Transients are fundamentally important to our perception of sound. They give us more information about a sound source than any other component - is it near or far, a threat or an opportunity, a guitar or a harpsichord?
This little known fact has long been recognised by equipment manufacturers - Roland Corporation even based a whole style of synthesis on this very concept in the 1980s known as Linear Arithmetic synthesis (The D50 is the best known keyboard to feature it).
A way of processing these transients in isolation could be extremely powerful. Maybe we could brighten a hi-hat in a mix without brightening the crash cymbal? Or how about boosting the thud of the kick drum without increasing the 'boom', too? Maybe we could remove the transients to smooth out a guitar part without compressing the rest of the track?
Eiosis has released E2 Transienter for exactly these purposes.
Overview
The E2 Transienter is available for download from the Eiosis website - installation is simple, but you will need an iLok or Syncrosoft key for authorisation.
We were rather confused by Transienter at first. Its operation is not obvious to the newcomer, but once we'd grasped the basic concepts of transient detection, we discovered how powerful this processor can be.
With careful use, you can combine two drum loops by sculpting out or boosting transients with ease.
E2 Transienter is divided into two main sections - Detection and Attacks. In Detection, you can fine-tune which frequency range the Transienter will react to with a sidechain filter.
You can also adjust how quickly it reacts to transients with the sensitivity and release controls - if the release is set to fast, then the effected sound could be as short as the first couple of milliseconds of the transient.
Set to a longer release and the effect sounds more natural but also starts changing the subsequent non-transient sections of the audio - you have to play a subtle balancing act between transparent and obvious here.
The Attack settings are where you change the boost or reduction of the detected transients with a filter.
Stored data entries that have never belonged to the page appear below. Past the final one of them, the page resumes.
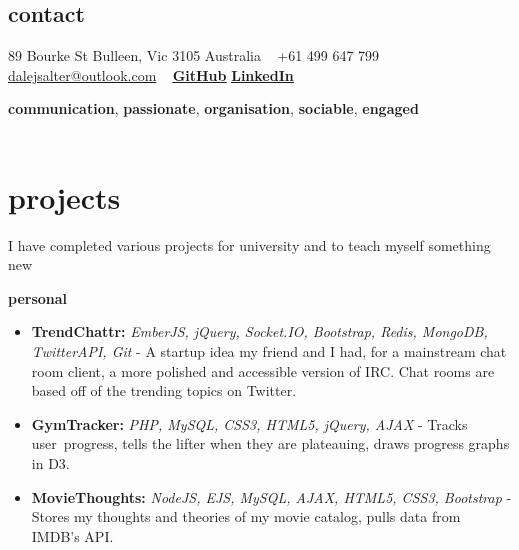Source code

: \documentclass[]{friggeri-cv} %
\begin{document}

\begin{aside} %
\section{contact}
89 Bourke St
Bulleen, Vic 3105
Australia
~
+61 499 647 799
~
\href{mailto:dalejsalter@outlook.com}{dalejsalter@outlook.com}
~
\underline{\textbf{\href{https://github.com/Compulsed/}{GitHub}}}
\underline{\textbf{\href{https://au.linkedin.com/in/dalesalter}{LinkedIn}}}
\end{aside}


\textbf{communication}, \textbf{passionate}, \textbf{organisation}, \textbf{sociable}, \textbf{engaged} \\ \\

\section{projects}
I have completed various projects for university and to teach myself something new

{
  \large\textbf{personal}
}
\begin{itemize}
    \item \textbf{TrendChattr:} \emph{EmberJS, jQuery, Socket.IO, Bootstrap, Redis, MongoDB, TwitterAPI, Git} -
        A startup idea my friend and I had, for a mainstream chat room client, a more polished
         and accessible version of IRC.
        Chat rooms are based off of the trending topics on Twitter.
    \item \textbf{GymTracker:} \emph{PHP, MySQL, CSS3, HTML5, jQuery, AJAX} -
        Tracks user progress, tells the lifter when they are plateauing, draws progress graphs in D3.
    \item \textbf{MovieThoughts:} \emph{NodeJS, EJS, MySQL, AJAX, HTML5, CSS3, Bootstrap} -
        Stores my thoughts and theories of my movie catalog, pulls data from IMDB's API.
\end{itemize}
\end{document}
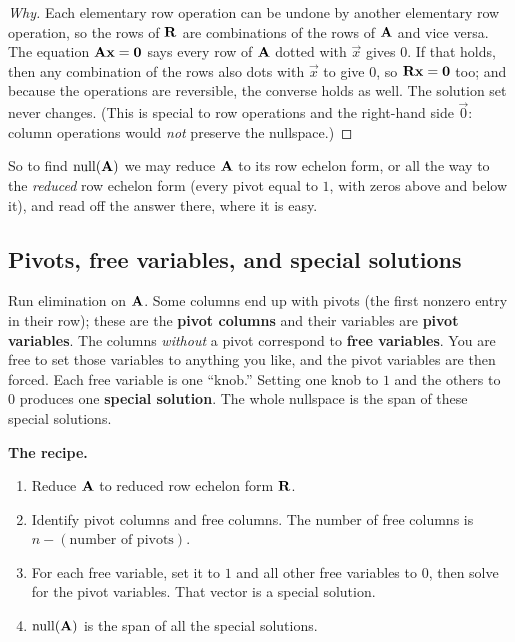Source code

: \begin{proof}[Why]
Each elementary row operation can be undone by another elementary row operation,
so the rows of $\mathbf{R}$ are combinations of the rows of $\mathbf{A}$ and vice
versa. The equation $\mathbf{A}\mathbf{x}=\mathbf{0}$ says every row of $\mathbf{A}$ dotted
with $\vec{x}$ gives $0$. If that holds, then any combination of the rows also
dots with $\vec{x}$ to give $0$, so $\mathbf{R}\mathbf{x}=\mathbf{0}$ too; and because the
operations are reversible, the converse holds as well. The solution set never
changes. (This is special to row operations and the right-hand side $\vec
0$: column operations would \emph{not} preserve the nullspace.)
\end{proof}

So to find $\operatorname{null}(\mathbf{A})$ we may reduce
$\mathbf{A}$ to its row echelon form, or all the way to the \emph{reduced} row
echelon form (every pivot equal to $1$, with zeros above and below it), and read off the answer there, where it is easy.

\subsection{Pivots, free variables, and special solutions}

Run elimination on $\mathbf{A}$. Some columns end up with pivots (the first nonzero
entry in their row); these are the \textbf{pivot columns} and their variables are
\textbf{pivot variables}. The columns \emph{without} a pivot correspond to
\textbf{free variables}. You are free to set those
variables to anything you like, and the pivot variables are then forced. Each
free variable is one ``knob.'' Setting one knob to $1$ and the others to $0$ produces one
\textbf{special solution}. The whole nullspace is the span of these special
solutions.

\begin{focusbox}
\textbf{The recipe.}
\begin{enumerate}
  \item Reduce $\mathbf{A}$ to reduced row echelon form $\mathbf{R}$.
  \item Identify pivot columns and free columns. The number of free columns is
  $n - (\text{number of pivots})$.
  \item For each free variable, set it to $1$ and all other free variables to
  $0$, then solve for the pivot variables. That vector is a special solution.
  \item $\operatorname{null}(\mathbf{A})$ is the span of all the special solutions.
\end{enumerate}
\end{focusbox}

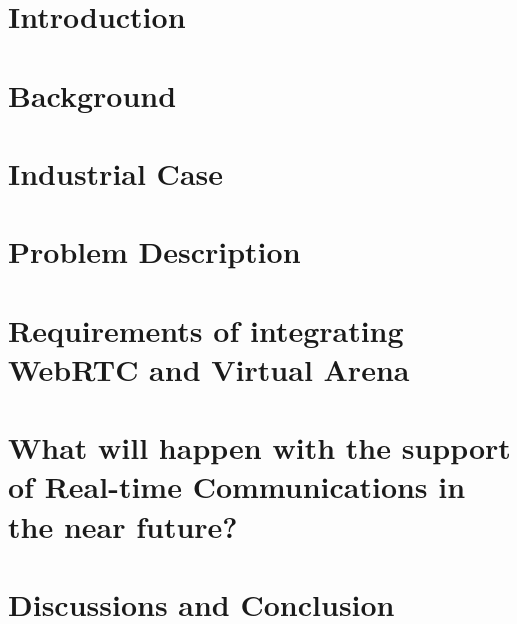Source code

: \chapter{Introduction}


\chapter{Background}


%

%

\chapter{Industrial Case}


\chapter{Problem Description}




\chapter{Requirements of integrating WebRTC and Virtual Arena}
%


\chapter{What will happen with the support of Real-time Communications in the near future?}



\chapter{Discussions and Conclusion}
%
You have a choice of four filter shapes - hi-shelf, lo-shelf, bell or loud.
Combine the Detection and Attacks sections and you have the ability to isolate the transients within specific frequency ranges in your track and EQ them in isolation, while letting the non-transient components of the track pass through unaffected.
The filter sounds superb and can act as subtly as a whisper or can bludgeon your mix like a hammer.
Summary
The E2 Transienter works best on material with a large amount of transients - it's little use on vocals for example. But it can breathe new life into basslines, piano parts and pretty much anything else that has a clearly defined transient peak, and not just at the beginning of the sound.
The price tag might make some potential users wince, but we would highly recommend this processor to anyone who creates dance music. It's indispensable for producers who regularly lock disparate percussion sound sources together to give them an extra punch without detracting from their sound.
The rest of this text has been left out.